DENPASAR – Sampai saat ini wacana kereta masih terus bergulir. Gubernur Bali Wayan Koster terus berupaya untuk mewujudkan moda transportasi publik masa depan Bali.
Sikap ngotot Gubernur Bali dipicu masalah klasik; disebut-sebut jumlah kendaraan yang beredar di Bali jumlahnya hampir dengan jumlah penduduk di Bali.
“Rasio kendaraan dan kepadatan penduduk di Bali hampir satu banding satu, ya hampir 0,97 atau 0,98. Itu artinya, satu bayi yang baru lahir sudah punya kendaraan.
Kalau aktivitas ekonomi naik, jumlah kendaraan akan naik lagi,” ungkap Kepala Dinas Perhubungan Provinsi Bali I Gede Samsi Gunartha saat diwawancarai kemarin.
Samsi menyatakan bahwa feasibility study (FS) yang pertama sudah dibuat oleh Kementerian PUPR, dan bahkan sudah berlanjut ke proses pembahasan dan dibuat DED.
Namun, secara teknis kelihatan tingkat kelayakan masih kurang. “Kita cari peluang trase yang lain. Prioritas Mengwitani- Singaraja. Prioritas KPBU prakarsa pemerintah. Kemudian dilelang,” katanya.
Diakui, berdasar hasil studi FS proyek kerata api di Bali bagus dan efektif. Sebab, angkutan darat yang ada saat ini kerap memicu macet di jalan.
“Pilihannya memperbesar kapasitas, dengan menambah jaringan atau jalan lain diperbaiki atau bikin jalan tol atau menambah angkutan massal,” bebernya.
Disinggung beberapa provinsi yang sudah dibangun kereta, tapi malah sepi penumpang, alumni ITB ini mengatakan bahwa semua system transportasi pasti membutuhkan waktu.
Kuncinya, pelayanan harus optimal dan performa harus bagus. ” Kita nggak bisa mengharapkan awal penuh. Naturenya seperti itu,” ucapnya.
Untuk alternatif kemungkinan kereta berlistrik, tinggal dilakukan verifikasi lagi.
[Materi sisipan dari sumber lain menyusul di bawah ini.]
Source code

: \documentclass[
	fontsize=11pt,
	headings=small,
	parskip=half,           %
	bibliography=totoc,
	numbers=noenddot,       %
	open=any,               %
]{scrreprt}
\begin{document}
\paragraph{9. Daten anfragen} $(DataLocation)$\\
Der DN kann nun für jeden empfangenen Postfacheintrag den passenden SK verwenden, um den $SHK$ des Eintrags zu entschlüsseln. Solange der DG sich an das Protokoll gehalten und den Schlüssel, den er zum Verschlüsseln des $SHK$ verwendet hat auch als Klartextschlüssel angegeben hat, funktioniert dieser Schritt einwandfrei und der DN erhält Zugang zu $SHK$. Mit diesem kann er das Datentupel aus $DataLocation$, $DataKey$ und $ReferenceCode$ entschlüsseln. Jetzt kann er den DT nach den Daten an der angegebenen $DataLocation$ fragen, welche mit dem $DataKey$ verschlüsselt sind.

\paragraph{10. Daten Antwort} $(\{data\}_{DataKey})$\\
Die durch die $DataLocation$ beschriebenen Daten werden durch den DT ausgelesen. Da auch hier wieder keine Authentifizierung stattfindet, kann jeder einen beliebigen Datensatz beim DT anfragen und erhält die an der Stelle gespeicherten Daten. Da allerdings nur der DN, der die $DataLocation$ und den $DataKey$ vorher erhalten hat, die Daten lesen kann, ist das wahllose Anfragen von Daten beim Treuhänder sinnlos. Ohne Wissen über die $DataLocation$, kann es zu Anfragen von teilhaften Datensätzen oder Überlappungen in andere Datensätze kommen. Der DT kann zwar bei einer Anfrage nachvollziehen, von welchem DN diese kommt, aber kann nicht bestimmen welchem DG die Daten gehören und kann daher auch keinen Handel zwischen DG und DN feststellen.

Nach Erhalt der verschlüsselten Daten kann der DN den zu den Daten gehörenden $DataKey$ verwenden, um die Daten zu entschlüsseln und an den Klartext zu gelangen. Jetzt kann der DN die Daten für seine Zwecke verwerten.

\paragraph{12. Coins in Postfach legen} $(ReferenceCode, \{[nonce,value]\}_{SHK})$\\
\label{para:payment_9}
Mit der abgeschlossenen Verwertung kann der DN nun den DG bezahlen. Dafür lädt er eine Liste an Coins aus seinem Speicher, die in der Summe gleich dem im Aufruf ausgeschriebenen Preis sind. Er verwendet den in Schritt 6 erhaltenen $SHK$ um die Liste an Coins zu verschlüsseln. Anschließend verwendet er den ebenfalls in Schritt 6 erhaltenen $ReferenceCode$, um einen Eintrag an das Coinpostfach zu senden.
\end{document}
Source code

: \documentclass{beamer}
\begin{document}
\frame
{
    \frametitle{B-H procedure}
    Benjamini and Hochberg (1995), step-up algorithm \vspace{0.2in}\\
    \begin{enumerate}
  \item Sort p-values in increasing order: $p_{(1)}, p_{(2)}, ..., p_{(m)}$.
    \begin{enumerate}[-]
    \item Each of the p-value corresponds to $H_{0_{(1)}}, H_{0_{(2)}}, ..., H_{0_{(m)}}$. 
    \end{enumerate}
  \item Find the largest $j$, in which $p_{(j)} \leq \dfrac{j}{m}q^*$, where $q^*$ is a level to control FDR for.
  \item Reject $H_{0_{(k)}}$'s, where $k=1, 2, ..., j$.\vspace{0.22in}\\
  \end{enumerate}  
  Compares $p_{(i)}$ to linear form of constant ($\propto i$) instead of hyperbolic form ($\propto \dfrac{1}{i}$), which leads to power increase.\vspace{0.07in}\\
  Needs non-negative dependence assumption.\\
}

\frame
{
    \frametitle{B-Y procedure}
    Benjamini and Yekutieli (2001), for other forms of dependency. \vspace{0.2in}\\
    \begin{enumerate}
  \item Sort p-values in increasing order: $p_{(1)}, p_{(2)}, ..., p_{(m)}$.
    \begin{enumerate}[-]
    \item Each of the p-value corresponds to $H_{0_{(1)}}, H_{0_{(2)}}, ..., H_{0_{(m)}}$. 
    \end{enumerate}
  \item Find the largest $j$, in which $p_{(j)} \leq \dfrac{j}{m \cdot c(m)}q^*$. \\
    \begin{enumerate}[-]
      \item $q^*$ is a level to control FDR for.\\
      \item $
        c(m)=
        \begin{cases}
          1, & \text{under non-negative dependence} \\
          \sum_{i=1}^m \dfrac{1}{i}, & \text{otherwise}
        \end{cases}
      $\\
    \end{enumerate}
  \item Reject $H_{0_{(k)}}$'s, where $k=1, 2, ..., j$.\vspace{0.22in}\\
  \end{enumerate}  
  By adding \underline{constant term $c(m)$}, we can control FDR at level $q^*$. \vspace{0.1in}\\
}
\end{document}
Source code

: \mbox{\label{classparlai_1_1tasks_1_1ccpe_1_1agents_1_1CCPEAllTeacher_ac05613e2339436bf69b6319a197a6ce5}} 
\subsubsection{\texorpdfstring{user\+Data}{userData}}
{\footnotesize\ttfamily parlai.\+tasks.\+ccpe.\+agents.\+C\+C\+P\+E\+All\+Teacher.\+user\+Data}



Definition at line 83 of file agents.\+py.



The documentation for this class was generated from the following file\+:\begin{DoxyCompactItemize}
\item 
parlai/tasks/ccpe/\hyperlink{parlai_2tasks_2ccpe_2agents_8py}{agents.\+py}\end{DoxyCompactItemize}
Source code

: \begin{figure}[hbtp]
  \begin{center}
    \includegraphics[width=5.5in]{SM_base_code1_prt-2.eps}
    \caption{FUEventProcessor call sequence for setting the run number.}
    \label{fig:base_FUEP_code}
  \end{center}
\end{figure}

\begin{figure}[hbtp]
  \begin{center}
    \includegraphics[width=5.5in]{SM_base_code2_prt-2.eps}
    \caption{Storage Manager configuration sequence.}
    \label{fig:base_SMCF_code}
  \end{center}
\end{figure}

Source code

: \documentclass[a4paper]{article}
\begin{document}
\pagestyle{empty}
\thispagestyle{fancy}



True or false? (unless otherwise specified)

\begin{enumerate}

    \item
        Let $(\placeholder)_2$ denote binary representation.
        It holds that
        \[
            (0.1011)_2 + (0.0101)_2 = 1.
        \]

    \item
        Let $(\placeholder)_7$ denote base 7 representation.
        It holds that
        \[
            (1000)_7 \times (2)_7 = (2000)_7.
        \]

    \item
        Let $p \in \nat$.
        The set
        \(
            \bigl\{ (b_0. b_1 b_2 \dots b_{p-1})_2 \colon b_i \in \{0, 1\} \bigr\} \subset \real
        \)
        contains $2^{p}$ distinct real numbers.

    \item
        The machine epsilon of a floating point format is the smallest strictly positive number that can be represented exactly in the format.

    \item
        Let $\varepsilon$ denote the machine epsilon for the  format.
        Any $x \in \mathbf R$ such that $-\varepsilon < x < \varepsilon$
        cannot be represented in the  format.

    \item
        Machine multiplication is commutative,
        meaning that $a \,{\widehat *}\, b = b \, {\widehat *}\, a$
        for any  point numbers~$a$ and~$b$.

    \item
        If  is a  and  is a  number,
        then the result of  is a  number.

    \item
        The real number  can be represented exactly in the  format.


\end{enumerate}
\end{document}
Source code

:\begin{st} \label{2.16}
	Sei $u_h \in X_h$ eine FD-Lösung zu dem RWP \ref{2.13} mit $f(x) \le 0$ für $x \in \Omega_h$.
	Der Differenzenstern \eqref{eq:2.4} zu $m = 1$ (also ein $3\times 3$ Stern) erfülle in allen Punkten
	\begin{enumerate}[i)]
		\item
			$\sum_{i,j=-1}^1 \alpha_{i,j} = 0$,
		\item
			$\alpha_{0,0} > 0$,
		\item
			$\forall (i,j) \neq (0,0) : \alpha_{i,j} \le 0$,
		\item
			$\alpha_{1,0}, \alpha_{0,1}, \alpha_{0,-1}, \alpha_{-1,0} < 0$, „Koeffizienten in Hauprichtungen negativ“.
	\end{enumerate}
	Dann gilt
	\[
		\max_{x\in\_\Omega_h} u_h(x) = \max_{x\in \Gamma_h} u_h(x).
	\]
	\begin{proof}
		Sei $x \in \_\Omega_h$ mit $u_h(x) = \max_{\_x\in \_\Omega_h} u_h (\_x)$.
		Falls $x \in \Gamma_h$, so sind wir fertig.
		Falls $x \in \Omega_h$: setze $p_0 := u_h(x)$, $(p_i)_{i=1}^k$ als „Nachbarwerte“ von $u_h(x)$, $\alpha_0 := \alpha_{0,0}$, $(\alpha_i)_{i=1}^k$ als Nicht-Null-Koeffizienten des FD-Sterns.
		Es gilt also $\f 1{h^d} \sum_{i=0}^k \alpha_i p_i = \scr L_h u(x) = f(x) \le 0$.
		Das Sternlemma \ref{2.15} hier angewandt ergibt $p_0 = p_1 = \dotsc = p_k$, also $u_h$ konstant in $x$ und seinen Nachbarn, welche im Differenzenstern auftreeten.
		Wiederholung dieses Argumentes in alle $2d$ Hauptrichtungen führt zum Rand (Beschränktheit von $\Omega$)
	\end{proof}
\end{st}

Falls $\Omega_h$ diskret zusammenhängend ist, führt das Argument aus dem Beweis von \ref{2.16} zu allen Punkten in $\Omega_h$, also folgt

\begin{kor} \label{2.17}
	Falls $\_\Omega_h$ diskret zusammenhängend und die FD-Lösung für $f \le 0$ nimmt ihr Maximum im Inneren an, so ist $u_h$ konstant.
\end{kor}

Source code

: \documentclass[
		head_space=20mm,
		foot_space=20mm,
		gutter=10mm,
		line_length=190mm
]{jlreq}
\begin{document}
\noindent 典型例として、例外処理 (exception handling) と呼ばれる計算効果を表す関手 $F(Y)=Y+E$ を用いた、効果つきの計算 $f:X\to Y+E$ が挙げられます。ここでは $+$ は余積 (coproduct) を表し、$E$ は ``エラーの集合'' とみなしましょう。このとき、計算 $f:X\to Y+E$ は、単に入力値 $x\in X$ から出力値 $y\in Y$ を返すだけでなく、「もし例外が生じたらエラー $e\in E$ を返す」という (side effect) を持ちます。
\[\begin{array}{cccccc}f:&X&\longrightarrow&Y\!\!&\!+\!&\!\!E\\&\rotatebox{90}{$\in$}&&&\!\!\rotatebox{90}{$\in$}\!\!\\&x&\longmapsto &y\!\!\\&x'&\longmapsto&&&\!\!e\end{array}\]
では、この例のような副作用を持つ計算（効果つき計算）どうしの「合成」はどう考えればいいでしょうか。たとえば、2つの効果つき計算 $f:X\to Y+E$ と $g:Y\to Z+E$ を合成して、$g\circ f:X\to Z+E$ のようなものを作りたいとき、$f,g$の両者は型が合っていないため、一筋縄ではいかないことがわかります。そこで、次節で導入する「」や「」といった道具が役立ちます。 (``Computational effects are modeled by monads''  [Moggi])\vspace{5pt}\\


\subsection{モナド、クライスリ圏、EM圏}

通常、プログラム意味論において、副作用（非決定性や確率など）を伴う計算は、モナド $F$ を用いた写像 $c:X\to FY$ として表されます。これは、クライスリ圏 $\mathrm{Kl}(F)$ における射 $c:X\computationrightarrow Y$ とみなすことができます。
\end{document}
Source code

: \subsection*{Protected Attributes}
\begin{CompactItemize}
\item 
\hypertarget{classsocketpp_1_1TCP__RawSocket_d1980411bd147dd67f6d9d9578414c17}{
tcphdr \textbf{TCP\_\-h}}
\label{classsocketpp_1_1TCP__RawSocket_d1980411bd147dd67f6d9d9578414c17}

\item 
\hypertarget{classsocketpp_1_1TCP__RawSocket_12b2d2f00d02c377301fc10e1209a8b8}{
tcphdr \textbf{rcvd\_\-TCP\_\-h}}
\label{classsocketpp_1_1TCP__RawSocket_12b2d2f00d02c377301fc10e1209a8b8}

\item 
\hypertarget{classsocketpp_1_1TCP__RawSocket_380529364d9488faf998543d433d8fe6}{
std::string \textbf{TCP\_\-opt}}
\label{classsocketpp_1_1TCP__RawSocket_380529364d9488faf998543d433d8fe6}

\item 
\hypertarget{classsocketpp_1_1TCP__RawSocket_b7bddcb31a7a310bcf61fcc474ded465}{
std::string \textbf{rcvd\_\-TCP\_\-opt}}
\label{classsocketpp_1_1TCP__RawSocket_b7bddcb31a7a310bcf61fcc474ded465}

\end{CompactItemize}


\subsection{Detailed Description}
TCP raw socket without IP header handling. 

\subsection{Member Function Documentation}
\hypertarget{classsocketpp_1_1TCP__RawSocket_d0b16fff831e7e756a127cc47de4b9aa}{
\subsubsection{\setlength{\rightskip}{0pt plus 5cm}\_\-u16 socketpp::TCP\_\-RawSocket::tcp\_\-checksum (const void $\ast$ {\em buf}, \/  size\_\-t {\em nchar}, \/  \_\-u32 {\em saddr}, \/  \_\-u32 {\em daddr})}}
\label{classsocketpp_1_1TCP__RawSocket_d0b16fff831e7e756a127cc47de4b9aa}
Sedangkan waktu yang dibutuhkan dari kajian sampai realisasi, tergantung pada proses penganggaran.
“Kalau waktu ngikutin prosesnya penganggaran benar-benar satu kali, lama bisa sampai tiga tahunan,” tukasnya.
Saat ditanya jumlah anggaran yang dibutuhkan, Samsi mengaku anggaran belum selesai dihitung.
Yang jelas, penganggaran akan dilakukan dengan system kerjasama antara pemerintah dengan badan usaha. “Sebetulnya dibayar oleh pemerintah melalui badan usaha,” tandasnya.